The Tide is prepared, too, holding about a 45-minute walkthrough around 4 p.m. Friday -- indoors, despite the 70-and-sunny conditions. Then it’s off to the Hotel Capstone for the night as Alabama tries to quell the growing #HailState brigade.

Both Alabama and Mississippi State are relatively healthy going into this one, but only one team opened the week a 24-point favorite -- and it ain’t Dan Mullen’s squad.

But the Bulldogs, at least now, can talk in terms of perfection, just like Alabama. Both can go undefeated. Talking with Mullen this week, he sounds calm and confident. And why wouldn’t he be? Knock off Alabama, and the Bulldogs might vault into the national top five. Lose to them at Bryant-Denny Stadium, and nobody in Starkville’s going to be upset.

Mullen said MSU has a precedent in place -- chase championships, nothing less. As for that spread, Mullen said he's eager to see how good his team really is.

“My discussion’s always about the SEC Championship game,” Mullen said. “I’ve been undefeated only once as a coach (Utah in 2004), and we never played for a national championship.”

The drive from Starkville to UA’s campus is about 90 minutes, but the schools' recruiting bases are vastly different. The Bulldogs start by trying to win the top in-state recruits. Alabama can basically chase anybody.

But Mullen says that reality shouldn’t limit the Bulldogs in this game.

“When we came here, this is what we envisioned doing,” Mullen said. “I’m not surprised we’re in position we’re in. We’ve had leadership, we’ve recruited talented players and we recruit here (in state).”

This weekend, however, Mullen’s biggest concern will be scoring on an Alabama defense that hasn’t given up more than 14 points to an FBS school in 23 months. The Tide have a lot of balance defensively. It's hard to exploit a weakness. Linebacker play is still elite.

In fact, one SEC assistant coach told me linebacker C.J. Mosley (58 tackles, 2.5 sacks, two interceptions) is the most instinctive linebacker Alabama’s had in the Nick Saban era. That’s saying a lot considering the NFL talent that has manned the middle in crimson.

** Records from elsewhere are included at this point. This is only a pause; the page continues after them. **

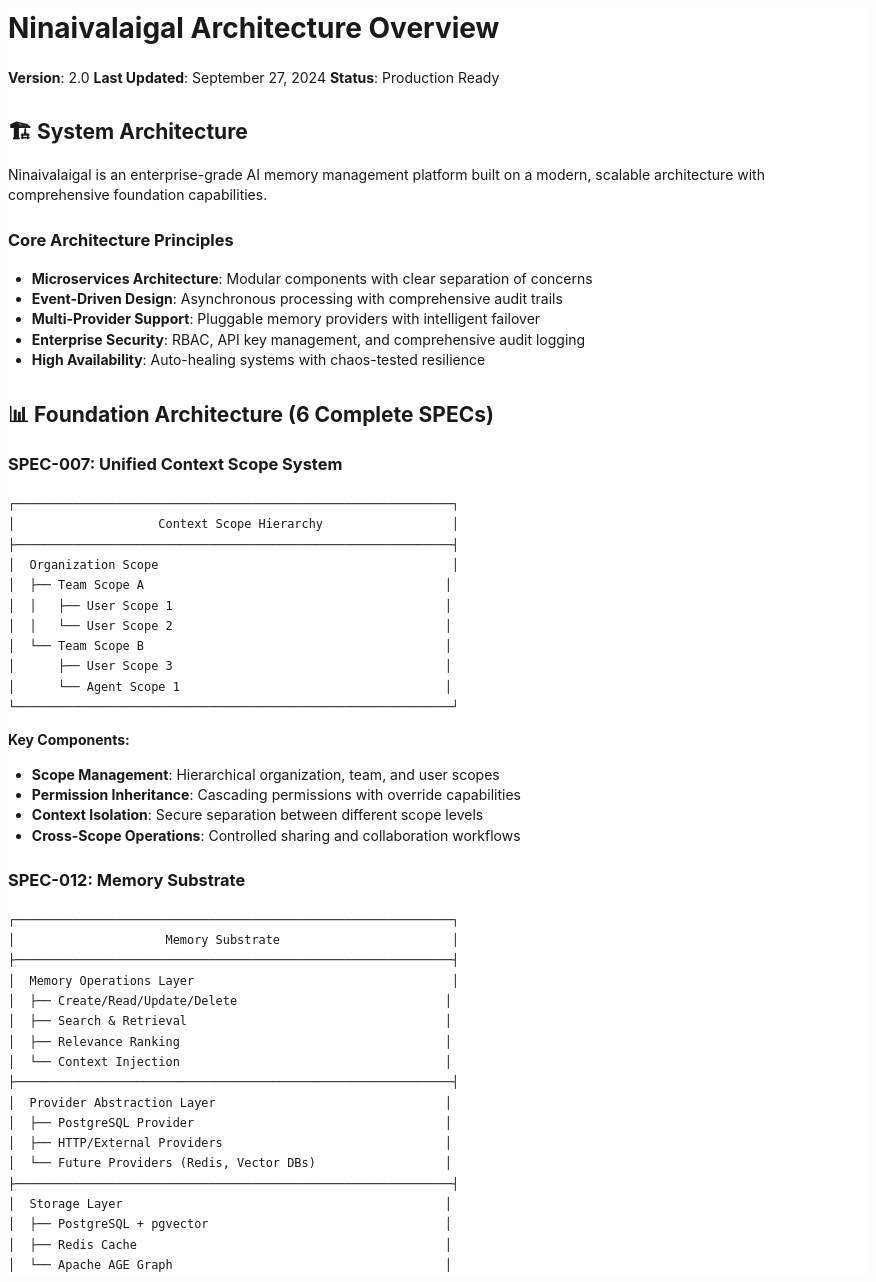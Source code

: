 # Ninaivalaigal Architecture Overview

**Version**: 2.0
**Last Updated**: September 27, 2024
**Status**: Production Ready

## 🏗️ **System Architecture**

Ninaivalaigal is an enterprise-grade AI memory management platform built on a modern, scalable architecture with comprehensive foundation capabilities.

### **Core Architecture Principles**

- **Microservices Architecture**: Modular components with clear separation of concerns
- **Event-Driven Design**: Asynchronous processing with comprehensive audit trails
- **Multi-Provider Support**: Pluggable memory providers with intelligent failover
- **Enterprise Security**: RBAC, API key management, and comprehensive audit logging
- **High Availability**: Auto-healing systems with chaos-tested resilience

## 📊 **Foundation Architecture (6 Complete SPECs)**

### **SPEC-007: Unified Context Scope System**
```
┌─────────────────────────────────────────────────────────────┐
│                    Context Scope Hierarchy                  │
├─────────────────────────────────────────────────────────────┤
│  Organization Scope                                         │
│  ├── Team Scope A                                          │
│  │   ├── User Scope 1                                      │
│  │   └── User Scope 2                                      │
│  └── Team Scope B                                          │
│      ├── User Scope 3                                      │
│      └── Agent Scope 1                                     │
└─────────────────────────────────────────────────────────────┘
```

**Key Components:**
- **Scope Management**: Hierarchical organization, team, and user scopes
- **Permission Inheritance**: Cascading permissions with override capabilities
- **Context Isolation**: Secure separation between different scope levels
- **Cross-Scope Operations**: Controlled sharing and collaboration workflows

### **SPEC-012: Memory Substrate**
```
┌─────────────────────────────────────────────────────────────┐
│                     Memory Substrate                        │
├─────────────────────────────────────────────────────────────┤
│  Memory Operations Layer                                    │
│  ├── Create/Read/Update/Delete                             │
│  ├── Search & Retrieval                                    │
│  ├── Relevance Ranking                                     │
│  └── Context Injection                                     │
├─────────────────────────────────────────────────────────────┤
│  Provider Abstraction Layer                                │
│  ├── PostgreSQL Provider                                   │
│  ├── HTTP/External Providers                               │
│  └── Future Providers (Redis, Vector DBs)                  │
├─────────────────────────────────────────────────────────────┤
│  Storage Layer                                             │
│  ├── PostgreSQL + pgvector                                 │
│  ├── Redis Cache                                           │
│  └── Apache AGE Graph                                      │
```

Mosley said the Tide’s recipe for defensive success requires a heavy dose of perspective.

“In a big game, after a big play, we’re not going to treat it like it’s the first or the last one,” Mosley said. “Celebrate with teammates, move on. They might run for an 80-yard touchdown the next play.”

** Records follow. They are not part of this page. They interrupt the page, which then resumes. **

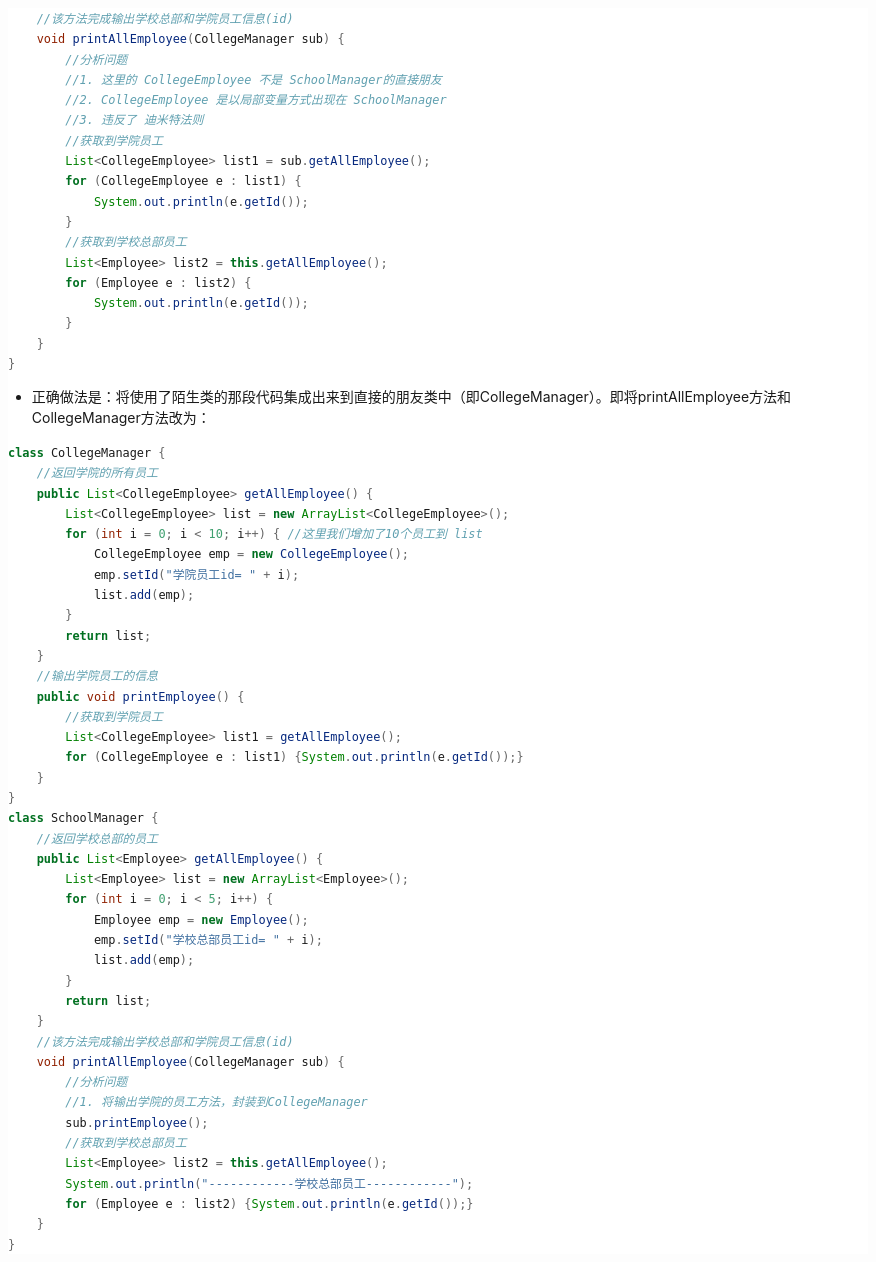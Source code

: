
 ```java
	//该方法完成输出学校总部和学院员工信息(id)
	void printAllEmployee(CollegeManager sub) {
		//分析问题
		//1. 这里的 CollegeEmployee 不是 SchoolManager的直接朋友
		//2. CollegeEmployee 是以局部变量方式出现在 SchoolManager
		//3. 违反了 迪米特法则 
        //获取到学院员工
		List<CollegeEmployee> list1 = sub.getAllEmployee();
		for (CollegeEmployee e : list1) {
			System.out.println(e.getId());
		}
		//获取到学校总部员工
		List<Employee> list2 = this.getAllEmployee();
		for (Employee e : list2) {
			System.out.println(e.getId());
		}
	}
}

```

+ 正确做法是：将使用了陌生类的那段代码集成出来到直接的朋友类中（即CollegeManager）。即将printAllEmployee方法和CollegeManager方法改为：

```java
class CollegeManager {
	//返回学院的所有员工
	public List<CollegeEmployee> getAllEmployee() {
		List<CollegeEmployee> list = new ArrayList<CollegeEmployee>();
		for (int i = 0; i < 10; i++) { //这里我们增加了10个员工到 list
			CollegeEmployee emp = new CollegeEmployee();
			emp.setId("学院员工id= " + i);
			list.add(emp);
		}
		return list;
	}
	//输出学院员工的信息
	public void printEmployee() {
		//获取到学院员工
		List<CollegeEmployee> list1 = getAllEmployee();
		for (CollegeEmployee e : list1) {System.out.println(e.getId());}
	}
}
class SchoolManager {
	//返回学校总部的员工
	public List<Employee> getAllEmployee() {
		List<Employee> list = new ArrayList<Employee>();
		for (int i = 0; i < 5; i++) {
			Employee emp = new Employee();
			emp.setId("学校总部员工id= " + i);
			list.add(emp);
		}
		return list;
	}
	//该方法完成输出学校总部和学院员工信息(id)
	void printAllEmployee(CollegeManager sub) {
		//分析问题
		//1. 将输出学院的员工方法，封装到CollegeManager
		sub.printEmployee();
		//获取到学校总部员工
		List<Employee> list2 = this.getAllEmployee();
		System.out.println("------------学校总部员工------------");
		for (Employee e : list2) {System.out.println(e.getId());}
	}
}
```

Not likely. The 6-foot-2, 232-pound Mosley says his strengths can offset his lack of ideal linebacker size.

“Instincts, sideline to sideline making plays,” Mosley said. “Life through blockers. I’m not one of the biggest linebackers, but I get off blocks and make plays inside and out.”

Mosley isn’t the only Tide defender exploding off the blocks, which will make it a long night for much-improved Bulldogs quarterback Tyler Russell. This will be closer than many think because Mississippi State doesn’t turn it over, but the Tide will physically wear the Bulldogs down late.